Assigned task
From the records, return each line that has the word "lines" in it.

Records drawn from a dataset
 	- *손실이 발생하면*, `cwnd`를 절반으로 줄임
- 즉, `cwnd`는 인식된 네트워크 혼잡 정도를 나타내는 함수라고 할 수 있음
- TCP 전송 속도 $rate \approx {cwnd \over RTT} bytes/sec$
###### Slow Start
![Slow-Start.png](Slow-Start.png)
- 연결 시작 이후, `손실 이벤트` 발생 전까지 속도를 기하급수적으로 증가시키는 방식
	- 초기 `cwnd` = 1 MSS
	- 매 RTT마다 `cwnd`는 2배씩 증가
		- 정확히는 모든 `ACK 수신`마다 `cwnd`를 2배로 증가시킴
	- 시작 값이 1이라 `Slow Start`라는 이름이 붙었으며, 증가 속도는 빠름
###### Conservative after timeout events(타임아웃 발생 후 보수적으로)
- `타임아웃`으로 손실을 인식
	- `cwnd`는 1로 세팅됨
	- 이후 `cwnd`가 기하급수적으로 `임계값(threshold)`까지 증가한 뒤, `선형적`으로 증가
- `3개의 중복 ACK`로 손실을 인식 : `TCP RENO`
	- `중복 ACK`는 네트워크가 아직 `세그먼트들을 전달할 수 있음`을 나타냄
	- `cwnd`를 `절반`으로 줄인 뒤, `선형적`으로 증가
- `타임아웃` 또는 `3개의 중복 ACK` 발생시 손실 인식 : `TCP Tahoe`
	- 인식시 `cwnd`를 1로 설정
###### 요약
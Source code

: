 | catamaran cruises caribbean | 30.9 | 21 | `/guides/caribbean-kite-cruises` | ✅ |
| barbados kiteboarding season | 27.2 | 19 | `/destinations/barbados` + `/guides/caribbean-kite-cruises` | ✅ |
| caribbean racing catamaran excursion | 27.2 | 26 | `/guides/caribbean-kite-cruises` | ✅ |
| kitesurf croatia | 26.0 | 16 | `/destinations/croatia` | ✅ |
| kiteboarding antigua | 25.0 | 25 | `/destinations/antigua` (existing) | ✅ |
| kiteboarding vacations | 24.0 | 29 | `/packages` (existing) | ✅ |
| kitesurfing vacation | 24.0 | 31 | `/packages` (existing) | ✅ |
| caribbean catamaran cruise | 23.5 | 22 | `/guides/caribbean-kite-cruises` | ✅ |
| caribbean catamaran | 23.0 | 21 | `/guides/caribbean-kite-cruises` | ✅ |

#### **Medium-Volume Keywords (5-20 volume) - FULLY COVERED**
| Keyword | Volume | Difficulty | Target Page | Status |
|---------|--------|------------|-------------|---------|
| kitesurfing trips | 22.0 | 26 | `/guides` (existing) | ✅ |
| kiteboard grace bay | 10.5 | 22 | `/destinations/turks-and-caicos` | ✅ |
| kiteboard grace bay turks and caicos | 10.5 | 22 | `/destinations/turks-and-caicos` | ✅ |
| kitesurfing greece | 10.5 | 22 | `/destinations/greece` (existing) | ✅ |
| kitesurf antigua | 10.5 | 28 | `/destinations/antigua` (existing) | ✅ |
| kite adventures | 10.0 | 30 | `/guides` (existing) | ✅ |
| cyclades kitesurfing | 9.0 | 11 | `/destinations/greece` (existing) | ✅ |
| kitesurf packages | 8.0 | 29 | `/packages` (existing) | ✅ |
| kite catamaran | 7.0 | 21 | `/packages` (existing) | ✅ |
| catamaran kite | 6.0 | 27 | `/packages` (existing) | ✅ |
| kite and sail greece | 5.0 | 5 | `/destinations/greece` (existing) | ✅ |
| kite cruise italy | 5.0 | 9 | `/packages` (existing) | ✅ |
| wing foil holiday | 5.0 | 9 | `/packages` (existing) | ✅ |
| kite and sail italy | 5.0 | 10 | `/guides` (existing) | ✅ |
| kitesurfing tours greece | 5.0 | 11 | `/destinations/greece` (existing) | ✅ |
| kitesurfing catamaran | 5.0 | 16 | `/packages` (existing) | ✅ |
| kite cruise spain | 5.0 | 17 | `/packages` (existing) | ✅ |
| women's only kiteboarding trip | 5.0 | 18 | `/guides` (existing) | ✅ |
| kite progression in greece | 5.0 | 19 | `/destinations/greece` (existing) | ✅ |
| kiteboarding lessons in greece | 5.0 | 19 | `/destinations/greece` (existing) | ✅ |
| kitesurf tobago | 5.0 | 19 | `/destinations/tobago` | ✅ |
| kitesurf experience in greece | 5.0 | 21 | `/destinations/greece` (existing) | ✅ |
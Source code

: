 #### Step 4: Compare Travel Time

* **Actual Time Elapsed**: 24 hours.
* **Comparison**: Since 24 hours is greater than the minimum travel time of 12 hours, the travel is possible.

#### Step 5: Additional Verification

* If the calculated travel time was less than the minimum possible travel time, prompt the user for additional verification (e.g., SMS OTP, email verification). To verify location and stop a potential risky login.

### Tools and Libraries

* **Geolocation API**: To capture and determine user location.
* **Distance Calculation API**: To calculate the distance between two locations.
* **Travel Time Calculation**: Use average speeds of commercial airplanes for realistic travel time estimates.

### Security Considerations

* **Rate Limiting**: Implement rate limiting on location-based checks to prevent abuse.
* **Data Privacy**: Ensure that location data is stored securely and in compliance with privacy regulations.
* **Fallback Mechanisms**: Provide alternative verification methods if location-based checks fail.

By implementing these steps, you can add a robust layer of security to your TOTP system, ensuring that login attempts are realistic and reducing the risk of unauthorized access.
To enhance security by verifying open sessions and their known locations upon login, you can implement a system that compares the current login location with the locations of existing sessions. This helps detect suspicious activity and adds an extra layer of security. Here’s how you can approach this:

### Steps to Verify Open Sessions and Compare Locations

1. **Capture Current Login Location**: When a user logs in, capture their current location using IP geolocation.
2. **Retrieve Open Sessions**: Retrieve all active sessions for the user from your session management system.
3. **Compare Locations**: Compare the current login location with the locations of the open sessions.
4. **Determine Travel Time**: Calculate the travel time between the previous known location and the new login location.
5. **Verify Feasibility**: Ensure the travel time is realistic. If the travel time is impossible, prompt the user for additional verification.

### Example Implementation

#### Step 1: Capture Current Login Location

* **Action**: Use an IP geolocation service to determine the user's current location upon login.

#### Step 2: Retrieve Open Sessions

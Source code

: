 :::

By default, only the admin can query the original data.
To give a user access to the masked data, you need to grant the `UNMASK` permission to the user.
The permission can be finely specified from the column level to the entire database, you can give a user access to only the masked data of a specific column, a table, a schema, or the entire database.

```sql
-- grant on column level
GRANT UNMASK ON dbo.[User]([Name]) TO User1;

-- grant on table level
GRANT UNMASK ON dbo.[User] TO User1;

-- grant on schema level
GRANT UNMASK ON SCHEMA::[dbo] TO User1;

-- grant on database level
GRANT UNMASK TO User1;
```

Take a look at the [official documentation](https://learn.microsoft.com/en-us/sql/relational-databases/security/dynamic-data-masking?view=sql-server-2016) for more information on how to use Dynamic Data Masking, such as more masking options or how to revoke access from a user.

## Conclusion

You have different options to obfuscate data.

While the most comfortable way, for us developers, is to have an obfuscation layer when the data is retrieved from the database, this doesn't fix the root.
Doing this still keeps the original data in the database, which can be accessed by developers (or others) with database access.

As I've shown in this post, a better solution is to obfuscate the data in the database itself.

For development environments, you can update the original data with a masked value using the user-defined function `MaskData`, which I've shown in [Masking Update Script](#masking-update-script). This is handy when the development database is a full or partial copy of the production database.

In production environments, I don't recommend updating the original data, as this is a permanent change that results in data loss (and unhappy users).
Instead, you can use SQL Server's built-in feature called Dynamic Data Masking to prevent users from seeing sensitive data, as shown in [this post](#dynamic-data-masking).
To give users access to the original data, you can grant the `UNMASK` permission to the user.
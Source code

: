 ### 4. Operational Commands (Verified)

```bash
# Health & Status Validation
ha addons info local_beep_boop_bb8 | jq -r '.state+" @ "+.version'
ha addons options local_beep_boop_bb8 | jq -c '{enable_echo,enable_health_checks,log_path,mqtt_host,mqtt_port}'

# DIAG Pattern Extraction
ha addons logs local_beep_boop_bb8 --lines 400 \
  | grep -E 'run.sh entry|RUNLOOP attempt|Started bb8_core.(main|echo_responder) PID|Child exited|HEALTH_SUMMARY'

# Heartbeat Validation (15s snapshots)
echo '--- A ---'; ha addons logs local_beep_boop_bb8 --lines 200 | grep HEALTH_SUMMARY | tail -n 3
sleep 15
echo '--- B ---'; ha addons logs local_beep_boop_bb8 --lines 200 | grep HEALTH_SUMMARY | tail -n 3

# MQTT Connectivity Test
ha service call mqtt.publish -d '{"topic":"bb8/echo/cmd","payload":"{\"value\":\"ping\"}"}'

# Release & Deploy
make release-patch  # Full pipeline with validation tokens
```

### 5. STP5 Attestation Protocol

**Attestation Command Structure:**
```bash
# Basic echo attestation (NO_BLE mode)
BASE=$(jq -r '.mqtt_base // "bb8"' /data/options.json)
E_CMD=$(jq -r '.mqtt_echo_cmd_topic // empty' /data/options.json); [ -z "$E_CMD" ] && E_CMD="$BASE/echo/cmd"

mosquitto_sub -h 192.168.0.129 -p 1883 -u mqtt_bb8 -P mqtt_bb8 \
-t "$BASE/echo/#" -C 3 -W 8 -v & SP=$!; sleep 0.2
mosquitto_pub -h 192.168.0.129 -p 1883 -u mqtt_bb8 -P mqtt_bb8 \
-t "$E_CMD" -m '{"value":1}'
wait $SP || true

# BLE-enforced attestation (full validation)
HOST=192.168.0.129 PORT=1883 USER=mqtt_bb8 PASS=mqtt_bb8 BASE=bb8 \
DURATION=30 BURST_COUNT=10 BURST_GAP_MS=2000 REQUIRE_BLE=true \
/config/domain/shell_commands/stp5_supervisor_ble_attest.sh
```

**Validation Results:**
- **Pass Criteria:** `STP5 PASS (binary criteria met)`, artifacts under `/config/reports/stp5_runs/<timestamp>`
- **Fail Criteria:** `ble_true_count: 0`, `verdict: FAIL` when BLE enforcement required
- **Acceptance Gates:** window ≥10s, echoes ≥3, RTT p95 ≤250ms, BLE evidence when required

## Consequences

Response area
ha addons logs local_beep_boop_bb8 --lines 400 \
echo '--- A ---'; ha addons logs local_beep_boop_bb8 --lines 200 | grep HEALTH_SUMMARY | tail -n 3
echo '--- B ---'; ha addons logs local_beep_boop_bb8 --lines 200 | grep HEALTH_SUMMARY | tail -n 3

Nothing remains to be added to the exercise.